What is expected →
Would you copy out, exactly as written, each line from the one containing "computationally simple. The" to the end of the records below?
#### Listed records ####
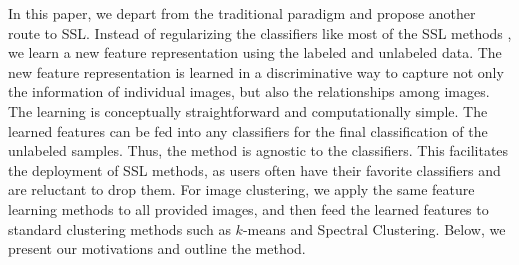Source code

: 


In this paper, we depart from the traditional paradigm and propose
another route to SSL. Instead of regularizing the
classifiers like most of the SSL methods \citep{SemiSVM, Joachims:1999,
  SemiBoost, SemiForest}, we learn a new feature representation 
using the labeled and unlabeled data. The new feature
representation is learned in a discriminative way to capture not only
the information of individual images, but also the relationships among
images. The learning is conceptually straightforward and
computationally simple. The learned features can be fed into any
classifiers for the final classification of the unlabeled samples.
Thus, the method is agnostic to the classifiers. This facilitates the
deployment of SSL methods, as users often have their favorite
classifiers and are reluctant to drop them. For image clustering, we
apply the same feature learning methods to all provided images, and
then feed the learned features to standard clustering methods such as
$k$-means and Spectral Clustering.  Below, we present our motivations
and outline the method.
####
Exercise solution →
computationally simple. The learned features can be fed into any
classifiers for the final classification of the unlabeled samples.
Thus, the method is agnostic to the classifiers. This facilitates the
deployment of SSL methods, as users often have their favorite
classifiers and are reluctant to drop them. For image clustering, we
apply the same feature learning methods to all provided images, and
then feed the learned features to standard clustering methods such as
$k$-means and Spectral Clustering.  Below, we present our motivations
and outline the method.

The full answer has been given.